Note
Go to the end to download the full example code.
Sketch-Map#
This example demonstrates the SketchMap estimator for
nonlinear dimensionality reduction.
Sketch-map is a method introduced in [Ceriotti2011] that projects high-dimensional data
into a low-dimensional space while preserving distances in a nonlinear way. Unlike
methods like PCA that try to preserve absolute distances, sketch-map uses sigmoid
functions to focus on intermediate distances while being less sensitive to very small or
very large ones. The key idea is that distances below a cutoff sigma are compressed
(treated as “close”), distances above sigma*(a/b) are expanded (treated as “far”),
and intermediate distances are mapped smoothly between these regimes.
Basic simple example#
We’ll start with the classic swiss roll - a 2D manifold embedded in 3D space and compare the projection using PCA and Sketchmap.
import matplotlib.pyplot as plt
import numpy as np
from sklearn.datasets import make_blobs, make_swiss_roll
from sklearn.decomposition import PCA
from sklearn.metrics import pairwise_distances
from skmatter.decomposition import SketchMap
from skmatter.sample_selection import FPS
X, color = make_swiss_roll(n_samples=500, noise=0.5, random_state=42)
print(f"Swiss roll data shape: {X.shape}")
Swiss roll data shape: (500, 3)
Fit SketchMap with automatic parameter estimation.
When params=None, the algorithm estimates values based on the distance
distribution in the input data.
sm = SketchMap(n_components=2, verbose=True)

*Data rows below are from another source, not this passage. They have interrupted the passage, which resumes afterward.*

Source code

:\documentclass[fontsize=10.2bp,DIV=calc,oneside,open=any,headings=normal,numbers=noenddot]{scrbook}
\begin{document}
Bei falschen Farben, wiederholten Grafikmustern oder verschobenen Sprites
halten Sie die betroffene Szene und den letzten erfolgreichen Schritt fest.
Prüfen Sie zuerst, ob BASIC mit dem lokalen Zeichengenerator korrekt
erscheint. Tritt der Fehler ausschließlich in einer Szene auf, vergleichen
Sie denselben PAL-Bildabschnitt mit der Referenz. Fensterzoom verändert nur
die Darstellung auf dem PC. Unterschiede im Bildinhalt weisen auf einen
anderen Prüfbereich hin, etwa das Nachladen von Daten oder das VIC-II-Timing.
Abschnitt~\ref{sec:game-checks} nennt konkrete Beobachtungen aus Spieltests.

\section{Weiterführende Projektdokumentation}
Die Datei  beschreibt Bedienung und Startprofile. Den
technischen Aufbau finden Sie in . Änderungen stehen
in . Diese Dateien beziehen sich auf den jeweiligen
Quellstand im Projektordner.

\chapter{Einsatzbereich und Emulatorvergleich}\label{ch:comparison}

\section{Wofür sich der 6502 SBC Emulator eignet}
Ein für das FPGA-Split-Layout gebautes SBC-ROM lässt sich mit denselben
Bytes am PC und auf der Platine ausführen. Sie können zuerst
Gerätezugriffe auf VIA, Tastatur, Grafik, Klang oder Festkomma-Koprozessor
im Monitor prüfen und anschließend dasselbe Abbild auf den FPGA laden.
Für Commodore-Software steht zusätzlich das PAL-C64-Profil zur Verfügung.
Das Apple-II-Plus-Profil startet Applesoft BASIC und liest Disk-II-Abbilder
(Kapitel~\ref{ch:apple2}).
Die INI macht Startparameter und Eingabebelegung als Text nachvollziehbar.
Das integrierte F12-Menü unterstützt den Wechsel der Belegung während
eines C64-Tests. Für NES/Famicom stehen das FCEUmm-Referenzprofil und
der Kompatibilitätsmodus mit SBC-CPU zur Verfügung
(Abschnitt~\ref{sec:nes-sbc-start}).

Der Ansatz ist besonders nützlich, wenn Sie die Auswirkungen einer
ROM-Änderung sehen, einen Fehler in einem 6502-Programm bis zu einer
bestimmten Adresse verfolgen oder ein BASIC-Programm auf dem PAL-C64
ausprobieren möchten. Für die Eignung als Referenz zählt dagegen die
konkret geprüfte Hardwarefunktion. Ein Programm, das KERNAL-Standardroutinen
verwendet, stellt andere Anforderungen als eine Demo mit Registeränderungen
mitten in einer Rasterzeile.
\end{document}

embedding = sm.fit_transform(X)
print(f"\nEstimated parameters: {sm.params_}")
Fitting Sketch-Map: 500 samples, 3 features
Data centered
Computing pairwise distances...
Using auto-estimated sigmoid parameters:
sigma = 14.4842
a_high = 2.43, b_high = 4.86
a_low = 1.62, b_low = 1.62
(peak distance = 16.0935)
Using uniform weights (total_weight = 124750)
Initializing with classical MDS...
=== Stage 0: MDS optimization (100 steps) ===
Optimization finished: stress = 11.222973
MDS stress: 11.222973
=== Stage 1: Pre-optimization (100 steps) ===
Optimization finished: stress = 0.015573
Pre-optimization stress: 0.015573
=== Stage 2: Main optimization (1000 steps) ===
Optimization finished: stress = 0.015573
Final stress: 0.015573
Sketch-Map fitting complete!
Estimated parameters: {'sigma': np.float64(14.484184608046293), 'a_high': np.float64(2.4309512520915053), 'b_high': np.float64(4.861902504183011), 'a_low': np.float64(1.6206341680610035), 'b_low': np.float64(1.6206341680610035)}
Visualize the embedding and compare with PCA
Compute PCA embedding for comparison
pca = PCA(n_components=2)
embedding_pca = pca.fit_transform(X)
fig, axes = plt.subplots(1, 3, figsize=(15, 5))
# Original data
axes[0].scatter(X[:, 0], X[:, 2], c=color, cmap="viridis", s=20)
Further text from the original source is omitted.